XarrayWriter#

class XarrayWriter(params=None, **kwargs)#

Bases: WriterAbstract[str, Dataset]

Write Xarray dataset.

Parameters:

params (t.Any | None)

TO_NETCDF_KWARGS: dict[str, t.Any] = {}#

Arguments passed to the function writing files.

TO_ZARR_KWARGS: dict[str, t.Any] = {}#

Arguments passed to the writing function for zarr stores.

add_metadata(ds, add_dataset_parameters=True, add_commit=True)#

Set some dataset attributes with information on how it was created.

Wrapper around get_metadata(). Attributes already present will not be overwritten.

Parameters:
  • ds (Dataset) – Dataset to add global attributes to. This is not done in-place.

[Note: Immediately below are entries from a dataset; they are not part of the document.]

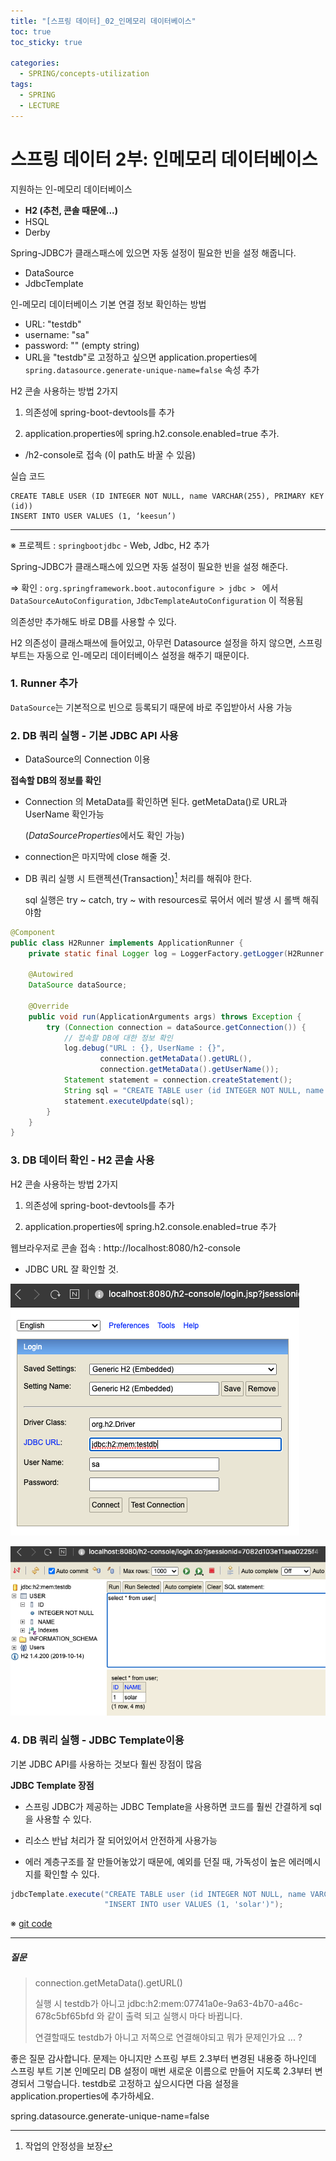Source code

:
 ```yaml
---
title: "[스프링 데이터]_02_인메모리 데이터베이스"
toc: true
toc_sticky: true

categories:
  - SPRING/concepts-utilization
tags:
  - SPRING
  - LECTURE
---
```


# 스프링 데이터 2부: 인메모리 데이터베이스

지원하는 인-메모리 데이터베이스

* **H2 (추천, 콘솔 때문에...)**
* HSQL
* Derby

Spring-JDBC가 클래스패스에 있으면 자동 설정이 필요한 빈을 설정 해줍니다.

* DataSource
* JdbcTemplate

인-메모리 데이터베이스 기본 연결 정보 확인하는 방법

* URL: "testdb"
* username: "sa"
* password: "" (empty string)
* URL을 "testdb"로 고정하고 싶으면 application.properties에 `spring.datasource.generate-unique-name=false` 속성 추가

H2 콘솔 사용하는 방법 2가지

1. 의존성에 spring-boot-devtools를 추가

2. application.properties에 spring.h2.console.enabled=true 추가.

* /h2-console로 접속 (이 path도 바꿀 수 있음)

실습 코드

```mysql
CREATE TABLE USER (ID INTEGER NOT NULL, name VARCHAR(255), PRIMARY KEY (id))
INSERT INTO USER VALUES (1, ‘keesun’)
```

---

※ 프로젝트 : `springbootjdbc` - Web, Jdbc, H2 추가

Spring-JDBC가 클래스패스에 있으면 자동 설정이 필요한 빈을 설정 해준다.

⇒ 확인 : `org.springframework.boot.autoconfigure > jdbc > ` 에서 `DataSourceAutoConfiguration`, `JdbcTemplateAutoConfiguration` 이 적용됨



의존성만 추가해도 바로 DB를 사용할 수 있다.

H2 의존성이 클래스패쓰에 들어있고, 아무런 Datasource 설정을 하지 않으면, 스프링부트는 자동으로 인-메모리 데이터베이스 설정을 해주기 때문이다.



### 1. Runner 추가

`DataSource`는 기본적으로 빈으로 등록되기 때문에 바로 주입받아서 사용 가능



### 2. DB 쿼리 실행 - 기본 JDBC API 사용

* DataSource의 Connection 이용

**접속할 DB의 정보를 확인**

* Connection 의 MetaData를 확인하면 된다. getMetaData()로 URL과 UserName 확인가능

  (*DataSourceProperties*에서도 확인 가능)

* connection은 마지막에 close 해줄 것.

* DB 쿼리 실행 시 트랜젝션(Transaction)[^1] 처리를 해줘야 한다.

  sql 실행은 try ~ catch, try ~ with resources로 묶어서 에러 발생 시 롤백 해줘야함

[^1]: 작업의 안정성을 보장



```java
@Component
public class H2Runner implements ApplicationRunner {
    private static final Logger log = LoggerFactory.getLogger(H2Runner.class);

    @Autowired
    DataSource dataSource;

    @Override
    public void run(ApplicationArguments args) throws Exception {
        try (Connection connection = dataSource.getConnection()) {
            // 접속할 DB에 대한 정보 확인
            log.debug("URL : {}, UserName : {}",
                    connection.getMetaData().getURL(),
                    connection.getMetaData().getUserName());
            Statement statement = connection.createStatement();
            String sql = "CREATE TABLE user (id INTEGER NOT NULL, name VARCHAR(255), PRIMARY KEY (id)));
            statement.executeUpdate(sql);
        }
    }
}
```



### 3. DB 데이터 확인 - H2 콘솔 사용

H2 콘솔 사용하는 방법 2가지

1. 의존성에 spring-boot-devtools를 추가

2. application.properties에 spring.h2.console.enabled=true 추가



웹브라우저로 콘솔 접속 : http://localhost:8080/h2-console

* JDBC URL 잘 확인할 것.

![image-20210103152202102](/assets/images/SPRING/concepts-utilization/image-20210103152202102.png)

![image-20210103152326594](/assets/images/SPRING/concepts-utilization/image-20210103152326594.png)



### 4.  DB 쿼리 실행 - JDBC Template이용

기본 JDBC API를 사용하는 것보다 훨씬 장점이 많음

**JDBC Template 장점**

* 스프링 JDBC가 제공하는 JDBC Template을 사용하면 코드를 훨씬 간결하게 sql을 사용할 수 있다. 

* 리소스 반납 처리가 잘 되어있어서 안전하게 사용가능

* 에러 계층구조를 잘 만들어놓았기 때문에, 예외를 던질 때, 가독성이 높은 에러메시지를 확인할 수 있다.

```java
jdbcTemplate.execute("CREATE TABLE user (id INTEGER NOT NULL, name VARCHAR(255), PRIMARY KEY (id));\n" +
                     "INSERT INTO user VALUES (1, 'solar')");
```

※ [git code](https://github.com/blossun/study-spring/commit/eafbb3439677adaf563d4482c5b51441a157765b)



---

##### 질문

> connection.getMetaData().getURL()
>
> 실행 시 testdb가 아니고 jdbc:h2:mem:07741a0e-9a63-4b70-a46c-678c5bf65bfd 와 같이 출력 되고 실행시 마다 바뀝니다.
>
> 연결할때도 testdb가 아니고 저쪽으로 연결해야되고 
> 뭐가 문제인가요 ... ?

좋은 질문 감사합니다. 문제는 아니지만 스프링 부트 2.3부터 변경된 내용중 하나인데 스프링 부트 기본 인메모리 DB 설정이 매번 새로운 이름으로 만들어 지도록 2.3부터 변경되서 그렇습니다. testdb로 고정하고 싶으시다면 다음 설정을 application.properties에 추가하세요.

spring.datasource.generate-unique-name=false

  • add_dataset_params – Add the parent dataset parameters values to serialization if True (default) and if parameters is not a string. The parent parameters won’t overwrite the values of parameters.

  • add_commit (bool) – If True (default), try to find the current commit hash of the directory containing the script called.

  • add_dataset_parameters (bool)

Return type:

Dataset

send_calls_together(calls, client, chop=None, format=None, **kwargs)#

Send multiple calls together.

If Dask is correctly configured, the writing calls will be executed in parallel.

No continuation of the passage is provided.